Because of it, pegTokenizer.pegjs has a bunch of r:something { return r; }, making the compiled WikiPEG code inefficient.

We should just comment out the throw statement and remove { return r; } or similar code in pegTokenizer.pegjs if return tu.flattenStringlist(r); is called in downstream code.

Event Timeline

Change 508176 had a related patch set uploaded (by Dan1wang; owner: Dan1wang):
[mediawiki/services/parsoid@master] All NULL in flattenIfArray and remove superfluous return statements (T222560)

https://gerrit.wikimedia.org/r/508176

Change 599457 had a related patch set uploaded (by Arlolra; owner: Arlolra):
[mediawiki/services/parsoid@master] Cleanup some superfluous actions in the grammar

https://gerrit.wikimedia.org/r/599457

The history of that throw is that the negative predicate return values were leaking into the token stream.

https://github.com/wikimedia/parsoid/commit/725aadfbf874ca64e831664367d48e8fa5d492cd
https://github.com/wikimedia/parsoid/commit/724749aac29814b97ce29081ea17e7a69d626e32

If we're going to rely on TokenizerUtils::flattenIfArray to remove them, we need to be more explicit about it and audit these changes carefully.

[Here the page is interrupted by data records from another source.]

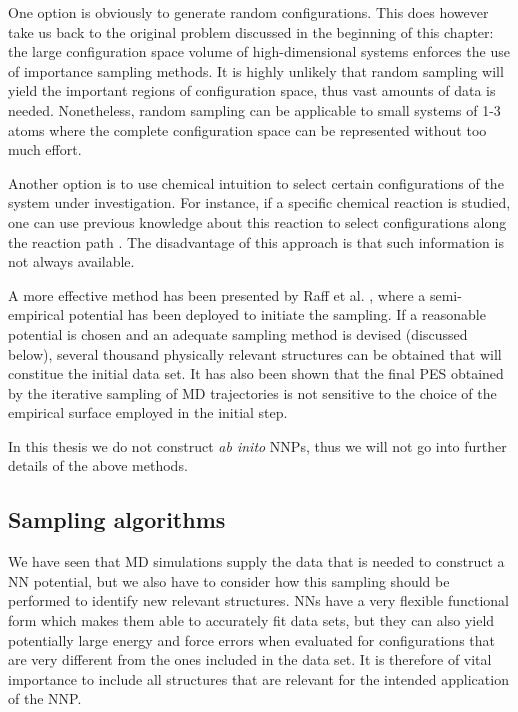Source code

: \documentclass[twoside,english]{uiofysmaster}
\begin{document}
One option is obviously to generate random configurations. This does however take us back to the 
original problem discussed in the beginning of this chapter: the large configuration space volume of
high-dimensional systems enforces the use of importance sampling methods. 
It is highly unlikely that random sampling will yield the important regions of configuration space, thus 
vast amounts of data is needed. Nonetheless, random sampling can be applicable to small systems of 1-3 atoms where
the complete configuration space can be represented without too much effort. 

Another option is to use chemical intuition to select certain configurations of 
the system under investigation. 
For instance, if a specific chemical reaction is studied, one can use previous knowledge about this reaction to 
select configurations along the reaction path \cite{Ischtwan94}. The disadvantage of this approach is that
such information is not always available. 

A more effective method has been presented by Raff et al. \cite{Raff05}, where a semi-empirical
potential has been deployed to initiate the sampling. If a reasonable potential is chosen and an adequate
sampling method is devised (discussed below), several thousand physically relevant structures can be obtained
that will constitue the initial data set. It has also been shown \cite{Raff05} that the final PES obtained 
by the iterative sampling of MD trajectories is not sensitive to the choice of the empirical surface employed 
in the initial step. 

In this thesis we do not construct \textit{ab inito} NNPs, thus we will not go into further details
of the above methods. 

\subsection{Sampling algorithms}
We have seen that MD simulations supply the data that is needed to construct a NN potential, but we 
also have to consider how this sampling should be performed to identify new relevant structures.
NNs have a very flexible functional form which makes them able to accurately fit data sets, 
but they can also yield potentially large energy and force errors 
when evaluated for configurations that are very different from the ones included in the data set.
It is therefore of vital importance to include all structures that are relevant for the intended
application of the NNP.
\end{document}
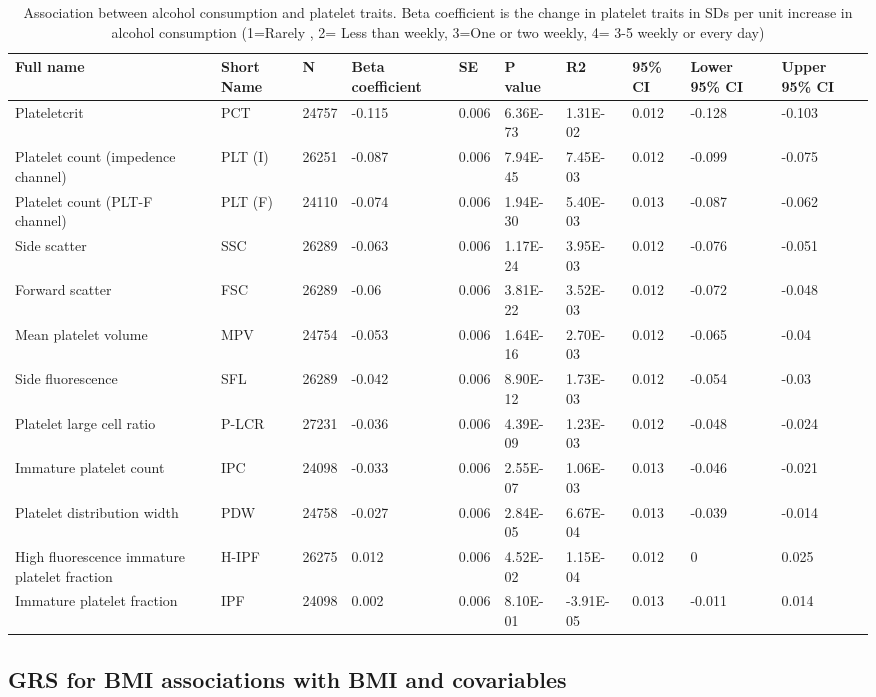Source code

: \documentclass[11pt,twoside]{bristolthesis}
\begin{document}
\begin{landscape}\begin{table}

\caption[Association between alcohol consumption and platelet traits]{\label{tab:alcohol-platelets}Association between alcohol consumption and platelet traits. Beta coefficient is the change in platelet traits in SDs per unit increase in alcohol consumption (1=Rarely , 2= Less than weekly, 3=One or two weekly, 4= 3-5 weekly or every day) }
\centering
\begin{tabu} to 
\toprule
Full name & Short Name & N & Βeta coefficient & SE & P value & R2 & 95\% CI & Lower 95\% CI & Upper 95\% CI\\
\midrule
Plateletcrit & PCT & 24757 & -0.115 & 0.006 & 6.36E-73 & 1.31E-02 & 0.012 & -0.128 & -0.103\\
Platelet count (impedence channel) & PLT (I) & 26251 & -0.087 & 0.006 & 7.94E-45 & 7.45E-03 & 0.012 & -0.099 & -0.075\\
Platelet count (PLT-F channel) & PLT (F) & 24110 & -0.074 & 0.006 & 1.94E-30 & 5.40E-03 & 0.013 & -0.087 & -0.062\\
Side scatter & SSC & 26289 & -0.063 & 0.006 & 1.17E-24 & 3.95E-03 & 0.012 & -0.076 & -0.051\\
Forward scatter & FSC & 26289 & -0.06 & 0.006 & 3.81E-22 & 3.52E-03 & 0.012 & -0.072 & -0.048\\
\addlinespace
Mean platelet volume & MPV & 24754 & -0.053 & 0.006 & 1.64E-16 & 2.70E-03 & 0.012 & -0.065 & -0.04\\
Side fluorescence & SFL & 26289 & -0.042 & 0.006 & 8.90E-12 & 1.73E-03 & 0.012 & -0.054 & -0.03\\
Platelet large cell ratio & P-LCR & 27231 & -0.036 & 0.006 & 4.39E-09 & 1.23E-03 & 0.012 & -0.048 & -0.024\\
Immature platelet count & IPC & 24098 & -0.033 & 0.006 & 2.55E-07 & 1.06E-03 & 0.013 & -0.046 & -0.021\\
Platelet distribution width & PDW & 24758 & -0.027 & 0.006 & 2.84E-05 & 6.67E-04 & 0.013 & -0.039 & -0.014\\
\addlinespace
High fluorescence immature platelet fraction & H-IPF & 26275 & 0.012 & 0.006 & 4.52E-02 & 1.15E-04 & 0.012 & 0 & 0.025\\
Immature platelet fraction & IPF & 24098 & 0.002 & 0.006 & 8.10E-01 & -3.91E-05 & 0.013 & -0.011 & 0.014\\
\bottomrule
\end{tabu}
\end{table}
\end{landscape}
\hypertarget{grs-for-bmi-associations-with-bmi-and-covariables}{%
\subsection{GRS for BMI associations with BMI and covariables}\label{grs-for-bmi-associations-with-bmi-and-covariables}}
\end{document}
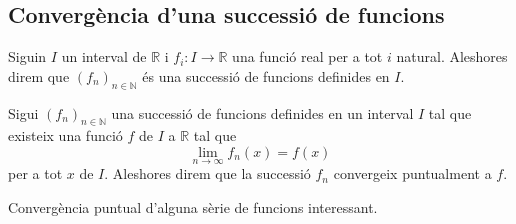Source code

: \documentclass[../Apunts.tex]{subfiles}
\begin{document}
	\subsection{Convergència d'una successió de funcions}
	\begin{definition}
		\label{def:successió de funcions}
		Siguin \(I\) un interval de \(\mathbb{R}\) i \(f_{i}\colon I\longrightarrow\mathbb{R}\) una funció real per a tot \(i\) natural. Aleshores direm que \((f_{n})_{n\in\mathbb{N}}\) és una successió de funcions definides en \(I\).
	\end{definition}
	\begin{definition}
		\label{def:convergència puntual}
		Sigui \((f_{n})_{n\in\mathbb{N}}\) una successió de funcions definides en un interval \(I\) tal que existeix una funció \(f\) de \(I\) a \(\mathbb{R}\) tal que
		\[\lim_{n\to\infty}f_{n}(x)=f(x)\]
		per a tot \(x\) de \(I\). Aleshores direm que la successió \(f_{n}\) convergeix puntualment a \(f\).
	\end{definition}
	\begin{example}
		Convergència puntual d'alguna sèrie de funcions interessant.
	\end{example}
\end{document}
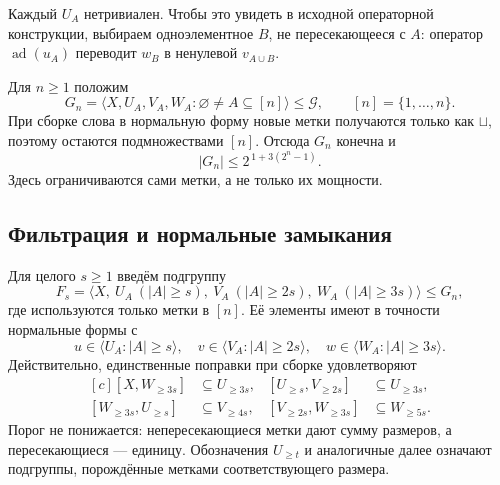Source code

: \documentclass[11pt,a4paper]{article}
\theoremstyle{definition}
\theoremstyle{remark}
\newcommand{\ad}{\operatorname{ad}}
\begin{document}
Каждый \(U_A\) нетривиален. Чтобы это увидеть в исходной
операторной конструкции, выбираем одноэлементное \(B\),
не пересекающееся с \(A\): оператор \(\ad(u_A)\)
переводит \(w_B\) в ненулевой \(v_{A\cup B}\).

Для \(n\ge1\) положим
\[
 G_n=\langle X,U_A,V_A,W_A:\varnothing\ne A\subseteq[n]\rangle
 \le\mathscr G,\qquad [n]=\{1,\ldots,n\}.
\]
При сборке слова в нормальную форму новые метки получаются
только как \(\sqcup\), поэтому остаются подмножествами \([n]\).
Отсюда \(G_n\) конечна и
\begin{equation}\label{eq:sizefirst}
 |G_n|\le2^{\,1+3(2^n-1)}.
\end{equation}
Здесь ограничиваются сами метки, а не только их мощности.

\subsection{Фильтрация и нормальные замыкания}

Для целого \(s\ge1\) введём подгруппу
\[
 F_s=\langle X,\ U_A\ (|A|\ge s),\
 V_A\ (|A|\ge2s),\ W_A\ (|A|\ge3s)\rangle\le G_n,
\]
где используются только метки в \([n]\).
Её элементы имеют в точности нормальные формы с
\[
 u\in\langle U_A:|A|\ge s\rangle,\quad
 v\in\langle V_A:|A|\ge2s\rangle,\quad
 w\in\langle W_A:|A|\ge3s\rangle.
\]
Действительно, единственные поправки при сборке удовлетворяют
\[
 \begin{aligned}[c]
 [X,W_{\ge3s}]&\subseteq U_{\ge3s},&
 [U_{\ge s},V_{\ge2s}]&\subseteq U_{\ge3s},\\
 [W_{\ge3s},U_{\ge s}]&\subseteq V_{\ge4s},&
 [V_{\ge2s},W_{\ge3s}]&\subseteq W_{\ge5s}.
 \end{aligned}
\]
Порог не понижается: непересекающиеся метки дают сумму размеров,
а пересекающиеся --- единицу. Обозначения \(U_{\ge t}\)
и аналогичные далее означают подгруппы, порождённые метками
соответствующего размера.
\end{document}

Change 599457 merged by jenkins-bot:
[mediawiki/services/parsoid@master] Cleanup some superfluous actions in the grammar

https://gerrit.wikimedia.org/r/599457

Change 603571 had a related patch set uploaded (by Subramanya Sastry; owner: Subramanya Sastry):
[mediawiki/vendor@master] Bump Parsoid to v0.12.0-a16

https://gerrit.wikimedia.org/r/603571

Change 603571 merged by jenkins-bot:
[mediawiki/vendor@master] Bump Parsoid to v0.12.0-a16

https://gerrit.wikimedia.org/r/603571

Pppery subscribed.

All patches appear to have been merged. Can this be closed as resolved?

All patches appear to have been merged. Can this be closed as resolved?

I don't think so, see T222560#6174806